简体   繁体   English

从字典列表中创建 Pandas DataFrame? 每个字典在 DataFrame 中作为行?

[英]Creating a Pandas DataFrame from list of dictionaries? Each dictionary as row in DataFrame?

I have been through several posts, however, I am unable to sort out how to use each dictionary within a list of dictionaries to create a rows in a pandas Dataframe.我已经看过几篇文章,但是,我无法弄清楚如何使用字典列表中的每个字典在 pandas Dataframe 中创建行。 Specifically, I have two issues that my limited experience with dictionaries is unable to workaround.具体来说,我有两个问题,我对字典的有限经验无法解决。

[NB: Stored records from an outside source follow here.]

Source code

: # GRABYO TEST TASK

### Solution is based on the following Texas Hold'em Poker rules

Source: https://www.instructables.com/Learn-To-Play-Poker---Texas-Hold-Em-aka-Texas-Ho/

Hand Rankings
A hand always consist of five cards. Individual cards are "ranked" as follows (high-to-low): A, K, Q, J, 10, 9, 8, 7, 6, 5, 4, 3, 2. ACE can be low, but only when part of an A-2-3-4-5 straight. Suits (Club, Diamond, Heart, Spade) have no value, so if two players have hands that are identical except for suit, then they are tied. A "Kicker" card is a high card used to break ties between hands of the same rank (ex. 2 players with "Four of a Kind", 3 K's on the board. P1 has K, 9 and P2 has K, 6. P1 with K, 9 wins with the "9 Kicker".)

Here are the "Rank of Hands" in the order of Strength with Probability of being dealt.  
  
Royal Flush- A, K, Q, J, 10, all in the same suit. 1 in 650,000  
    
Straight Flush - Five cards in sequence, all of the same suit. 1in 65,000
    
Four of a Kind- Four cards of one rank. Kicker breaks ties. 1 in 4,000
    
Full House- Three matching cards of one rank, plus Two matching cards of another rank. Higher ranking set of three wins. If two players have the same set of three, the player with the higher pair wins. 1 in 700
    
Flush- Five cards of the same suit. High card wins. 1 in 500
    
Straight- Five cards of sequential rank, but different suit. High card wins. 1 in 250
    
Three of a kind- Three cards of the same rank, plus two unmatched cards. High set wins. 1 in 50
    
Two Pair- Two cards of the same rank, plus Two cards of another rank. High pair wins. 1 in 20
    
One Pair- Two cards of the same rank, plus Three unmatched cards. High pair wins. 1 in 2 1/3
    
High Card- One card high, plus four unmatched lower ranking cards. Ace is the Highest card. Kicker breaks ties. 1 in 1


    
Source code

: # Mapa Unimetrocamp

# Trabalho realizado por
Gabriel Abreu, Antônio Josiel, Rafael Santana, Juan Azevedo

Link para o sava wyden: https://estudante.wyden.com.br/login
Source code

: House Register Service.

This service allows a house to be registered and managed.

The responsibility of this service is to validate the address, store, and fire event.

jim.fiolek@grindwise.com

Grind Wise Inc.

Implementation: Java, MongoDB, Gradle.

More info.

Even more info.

  1. So far I have separated each key and value into two columns however, what I am looking for is to create a row for each dictionary and use the key as the column name.到目前为止,我已将每个键和值分成两列,但是,我正在寻找的是为每个字典创建一行并将键用作列名。
  2. Only the first key in each dictionary is unique, thus I would either like to drop it completely or only use the key as a value to populate a column under the name "id".只有每个字典中的第一个键是唯一的,因此我想完全删除它,或者只使用该键作为值来填充名为“id”的列。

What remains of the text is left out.